A key government witness against former Brocade CEO Gregory Reyes has recanted her testimony, according to a defense motion for new trial filed Friday.

During trial, Brocade finance employee Elizabeth Moore told jurors that people in her department did not know about backdating at the company, because they had been deceived by Reyes and HR chief Stephanie Jensen. Moore was the only finance employee prosecutors called to the stand, Reyes' lawyers said in the motion.

But Moore has since told several people that her testimony was inaccurate: Moore knew about backdating at Brocade, as did several of her colleagues in the department -- and none of them believed there was anything wrong with it, according to the motion. The individuals who have spoken to Moore since the trial have filed declarations on behalf of Reyes' motion, which was penned by Richard Marmaro, a partner at Skadden, Arps, Slate, Meagher & Flom.

Reyes was convicted in August on 10 felony counts related to backdating stock options. In preparing for the subsequent Jensen trial, the government tried to interview Moore. But instead of coming in to talk, Moore met with her original lawyers at Wilson Sonsini Goodrich Rosati -- longtime corporate counsel for Brocade.

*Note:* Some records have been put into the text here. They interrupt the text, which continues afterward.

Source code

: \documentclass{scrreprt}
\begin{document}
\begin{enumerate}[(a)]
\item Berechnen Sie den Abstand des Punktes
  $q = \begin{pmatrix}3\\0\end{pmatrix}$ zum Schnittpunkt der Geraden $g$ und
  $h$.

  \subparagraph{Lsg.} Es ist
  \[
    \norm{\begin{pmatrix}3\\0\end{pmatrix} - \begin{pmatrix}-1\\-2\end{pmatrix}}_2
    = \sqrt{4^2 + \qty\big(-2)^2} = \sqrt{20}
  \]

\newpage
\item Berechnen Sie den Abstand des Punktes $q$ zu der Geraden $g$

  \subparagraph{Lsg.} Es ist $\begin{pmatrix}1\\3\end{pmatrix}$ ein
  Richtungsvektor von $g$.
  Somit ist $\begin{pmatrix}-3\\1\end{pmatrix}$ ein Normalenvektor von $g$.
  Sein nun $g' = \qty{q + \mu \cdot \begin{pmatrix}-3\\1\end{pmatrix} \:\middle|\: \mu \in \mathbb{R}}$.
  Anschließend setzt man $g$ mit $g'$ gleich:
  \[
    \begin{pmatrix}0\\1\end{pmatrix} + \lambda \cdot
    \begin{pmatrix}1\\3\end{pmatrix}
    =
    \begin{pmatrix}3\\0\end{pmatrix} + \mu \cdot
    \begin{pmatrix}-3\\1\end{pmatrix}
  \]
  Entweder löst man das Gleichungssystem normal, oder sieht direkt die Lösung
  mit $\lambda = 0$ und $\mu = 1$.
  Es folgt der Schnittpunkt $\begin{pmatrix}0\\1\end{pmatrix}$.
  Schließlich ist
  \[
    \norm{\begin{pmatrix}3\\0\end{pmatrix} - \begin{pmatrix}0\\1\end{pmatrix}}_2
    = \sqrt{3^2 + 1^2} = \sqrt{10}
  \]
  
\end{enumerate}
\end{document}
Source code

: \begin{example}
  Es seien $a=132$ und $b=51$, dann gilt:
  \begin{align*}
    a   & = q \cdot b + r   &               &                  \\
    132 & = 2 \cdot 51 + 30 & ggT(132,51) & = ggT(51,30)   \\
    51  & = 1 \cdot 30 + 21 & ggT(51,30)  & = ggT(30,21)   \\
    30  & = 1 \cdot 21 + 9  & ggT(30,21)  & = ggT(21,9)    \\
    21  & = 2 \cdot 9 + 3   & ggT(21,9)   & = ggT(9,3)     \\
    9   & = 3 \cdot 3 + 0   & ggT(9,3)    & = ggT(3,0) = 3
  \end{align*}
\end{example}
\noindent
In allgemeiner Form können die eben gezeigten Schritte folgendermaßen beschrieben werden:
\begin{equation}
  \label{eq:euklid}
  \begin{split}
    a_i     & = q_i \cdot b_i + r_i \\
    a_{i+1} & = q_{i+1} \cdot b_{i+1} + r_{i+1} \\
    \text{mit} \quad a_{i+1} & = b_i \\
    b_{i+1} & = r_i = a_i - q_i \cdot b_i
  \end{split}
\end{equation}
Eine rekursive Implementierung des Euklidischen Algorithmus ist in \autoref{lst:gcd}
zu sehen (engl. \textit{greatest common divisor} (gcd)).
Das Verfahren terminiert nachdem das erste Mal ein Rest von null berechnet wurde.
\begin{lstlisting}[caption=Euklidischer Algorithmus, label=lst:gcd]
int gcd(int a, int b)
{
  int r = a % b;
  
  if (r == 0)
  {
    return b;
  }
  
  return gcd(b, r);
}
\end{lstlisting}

Wilson Sonsini subsequently withdrew from representing Moore. She hired Duane Morris partner George Niespolo instead, who indicated she would assert her Fifth Amendment rights in any interview for the Jensen case. She was not called at Jensen's trial, which ended in convictions for falsifying company books and conspiracy.

"As a result of revelations by Ms. Moore regarding her testimony at the Reyes trial, WSGR withdrew from representing Ms. Moore," Marmaro's motion states.

"The only reasonable inference from Ms. Moore's retention of new counsel and her invocation of her Fifth Amendment rights is the one consistent with her statements to [a witness]: that her testimony at the Jensen trial would have been materially different from her testimony at the Reyes trial," he wrote.

Assistant U.S. Attorneys Timothy Crudo and Adam Reeves led the Reyes and Jensen prosecutions. Reached for comment on the Reyes motion Monday, Crudo said little.

"We can and we will respond in writing, when we file our brief," Crudo said.

Niespolo confirmed that he had been recently retained by Moore, but declined to talk in detail about the substance or merits of the defense motion.

"I'm confident any suggestion Elizabeth Moore perjured herself is wrong," Niespolo said. "That's just not the case."

Motions for a new trial are usually shot down, said Robert Weisberg, a professor at Stanford Law School who teaches a class on white-collar defense. But Weisberg said he could see Judge Charles Breyer taking this one seriously -- at least enough to order a hearing.

"This is a doozy, I gotta admit," the professor said, adding that the government could argue that Moore already waived her Fifth Amendment rights because she testified at the first trial.

Reyes' lawyers contend that Crudo sent an e-mail to Marmaro and to Jensen lawyer Jan Little at Keker & Van Nest a week before jury selection in the Jensen case, informing them that Moore had asserted her Fifth Amendment rights. Marmaro said in the motion that he urged prosecutors to investigate.

"To date, defense counsel has not received a response from the prosecution, and significantly, Ms. Moore was not called to testify in the Jensen trial," the motion states.

Marmaro is urging Breyer to prod the government into granting Moore immunity, so she can discuss the matter.

Marmaro has contended in the past that former Brocade CFO Michael Byrd, who has been charged civilly by the SEC, was the actual mastermind of the backdating scheme.